I was shocked when I read this and especially the one about Cristiano Ronaldo. I think that it will be a bad move for Kaka.

http://www.cnn.com/2009/SPORT/football/06/08/transfer.targets/index.html

The 20 most wanted footballers


----------



## Ira Lacher (Apr 24, 2002)

Hah! Real can have the world's greatest crybaby! Viva Barca!


----------



## turey22 (Jul 30, 2007)

Lol, Barca played really good this year. I will have to give it up to them and I am happy they won both La Liga and Champions League. Now, ronaldo is a cry baby but Kaka isn't. I don't think i've ever read an article where he is crying about something or when playing.


----------



## DawgLink (Nov 5, 2006)

That money is just sick

wow


----------



## turey22 (Jul 30, 2007)

He is sold!!!



> Manchester United have accepted an £80m ($131.6m or €93.9m) offer from Real Madrid for Cristiano Ronaldo.


http://soccernet.espn.go.com/news/story?id=654097&sec=transfers&cc=5901


----------



## Chandu (Oct 3, 2005)

DawgLink said:


> That money is just sick
> 
> wow


Yes, that's saying something especially in this economy.

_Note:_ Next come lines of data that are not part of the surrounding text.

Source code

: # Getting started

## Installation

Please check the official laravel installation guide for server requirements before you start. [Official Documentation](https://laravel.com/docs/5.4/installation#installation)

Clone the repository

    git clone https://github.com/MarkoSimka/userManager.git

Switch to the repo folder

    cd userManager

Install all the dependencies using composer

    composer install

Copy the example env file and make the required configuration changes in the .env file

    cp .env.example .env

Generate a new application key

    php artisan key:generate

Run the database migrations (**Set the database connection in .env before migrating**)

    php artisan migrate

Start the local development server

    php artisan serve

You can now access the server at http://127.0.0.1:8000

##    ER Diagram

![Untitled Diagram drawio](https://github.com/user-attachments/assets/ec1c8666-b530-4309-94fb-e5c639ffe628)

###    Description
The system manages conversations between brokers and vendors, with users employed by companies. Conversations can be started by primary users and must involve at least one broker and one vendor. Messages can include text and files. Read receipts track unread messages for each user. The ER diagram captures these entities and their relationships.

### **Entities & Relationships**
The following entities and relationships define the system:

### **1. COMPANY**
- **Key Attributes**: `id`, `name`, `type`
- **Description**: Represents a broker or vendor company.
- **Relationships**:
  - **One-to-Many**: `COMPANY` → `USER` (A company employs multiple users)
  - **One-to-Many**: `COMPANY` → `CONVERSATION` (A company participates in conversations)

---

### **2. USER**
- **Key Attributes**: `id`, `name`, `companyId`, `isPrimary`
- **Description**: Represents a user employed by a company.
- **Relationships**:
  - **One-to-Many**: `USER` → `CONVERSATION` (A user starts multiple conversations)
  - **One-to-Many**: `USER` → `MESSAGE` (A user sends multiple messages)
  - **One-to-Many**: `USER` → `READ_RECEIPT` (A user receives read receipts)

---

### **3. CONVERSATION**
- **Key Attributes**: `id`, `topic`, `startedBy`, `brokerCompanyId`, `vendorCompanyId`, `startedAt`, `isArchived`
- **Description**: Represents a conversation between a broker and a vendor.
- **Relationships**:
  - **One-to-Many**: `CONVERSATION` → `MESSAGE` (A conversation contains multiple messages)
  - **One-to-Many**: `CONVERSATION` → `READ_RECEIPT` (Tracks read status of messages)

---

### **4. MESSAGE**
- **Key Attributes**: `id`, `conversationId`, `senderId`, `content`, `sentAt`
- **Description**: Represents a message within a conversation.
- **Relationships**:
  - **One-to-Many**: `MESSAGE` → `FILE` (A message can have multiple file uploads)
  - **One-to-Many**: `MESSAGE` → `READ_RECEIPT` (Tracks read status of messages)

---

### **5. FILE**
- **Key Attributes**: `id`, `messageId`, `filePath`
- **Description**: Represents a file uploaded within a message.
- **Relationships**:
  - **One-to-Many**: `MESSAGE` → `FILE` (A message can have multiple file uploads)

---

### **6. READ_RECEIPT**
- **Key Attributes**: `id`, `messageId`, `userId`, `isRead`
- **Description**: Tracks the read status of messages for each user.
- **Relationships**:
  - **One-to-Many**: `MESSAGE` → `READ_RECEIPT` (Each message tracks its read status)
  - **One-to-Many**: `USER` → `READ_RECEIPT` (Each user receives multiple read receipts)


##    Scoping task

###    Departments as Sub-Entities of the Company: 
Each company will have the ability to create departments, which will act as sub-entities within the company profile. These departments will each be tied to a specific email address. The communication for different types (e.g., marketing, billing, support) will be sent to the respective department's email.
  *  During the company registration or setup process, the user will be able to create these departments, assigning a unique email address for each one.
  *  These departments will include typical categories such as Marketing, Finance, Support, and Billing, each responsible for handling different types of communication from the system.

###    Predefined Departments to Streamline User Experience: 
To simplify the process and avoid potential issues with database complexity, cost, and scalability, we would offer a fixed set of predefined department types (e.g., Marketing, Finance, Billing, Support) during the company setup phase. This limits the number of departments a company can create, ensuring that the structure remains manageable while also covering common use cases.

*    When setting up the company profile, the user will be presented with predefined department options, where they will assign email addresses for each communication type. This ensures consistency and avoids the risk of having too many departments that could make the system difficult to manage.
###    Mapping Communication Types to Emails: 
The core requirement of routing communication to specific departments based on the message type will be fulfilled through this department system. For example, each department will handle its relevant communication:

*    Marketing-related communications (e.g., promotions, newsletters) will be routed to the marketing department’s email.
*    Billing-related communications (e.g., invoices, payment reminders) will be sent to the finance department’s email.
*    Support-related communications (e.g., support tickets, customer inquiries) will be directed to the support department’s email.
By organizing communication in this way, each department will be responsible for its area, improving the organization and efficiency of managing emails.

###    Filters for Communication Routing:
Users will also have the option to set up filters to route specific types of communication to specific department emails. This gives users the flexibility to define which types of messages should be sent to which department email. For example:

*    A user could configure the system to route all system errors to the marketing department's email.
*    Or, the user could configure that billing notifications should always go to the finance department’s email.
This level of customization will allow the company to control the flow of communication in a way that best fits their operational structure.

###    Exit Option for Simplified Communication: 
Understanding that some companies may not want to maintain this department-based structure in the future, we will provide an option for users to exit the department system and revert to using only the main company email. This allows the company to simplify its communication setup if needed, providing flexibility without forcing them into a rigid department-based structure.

With the way things are going, like media such as Setanta going under, I would expect valuations of clubs, players, transfer fees etc. to flatten out. Maybe transfer fees will be lagging indicators and by winter transfer market, things might get very quiet. Scottish league is already very worried about their survival due to Setanta greed fallout. Anyone willing to bet that in the next few months a mid to low profile English Premiership club might face survival risk due to this cycle of greed?


----------



## dhines (Aug 16, 2006)

Chandu said:


> Yes, that's saying something especially in this economy.
> 
> With the way things are going, like media such as Setanta going under, I would expect valuations of clubs, players, transfer fees etc. to flatten out. Maybe transfer fees will be lagging indicators and by winter transfer market, things might get very quiet. Scottish league is already very worried about their survival due to Setanta greed fallout. Anyone willing to bet that in the next few months a mid to low profile English Premiership club might face survival risk due to this cycle of greed?


whats with the greed theme? setanta is dying because they positioned themself incorrectly . . . how can a channel have no path to HD, yet expect people to pay $15 for the channel? bad business moves get teams in trouble, not greed.


----------



## Chandu (Oct 3, 2005)

dhines said:


> whats with the greed theme? setanta is dying because they positioned themself incorrectly . . . how can a channel have no path to HD, yet expect people to pay $15 for the channel? bad business moves get teams in trouble, not greed.




Huh?? Are you seriously telling me with a straight face that all these big media guys (Setanta, Sky, ESPN ...) or big football owners (Malcolm Glazer, Roman Abramovich, Silvio Berlusconi ...) are not driven by greed?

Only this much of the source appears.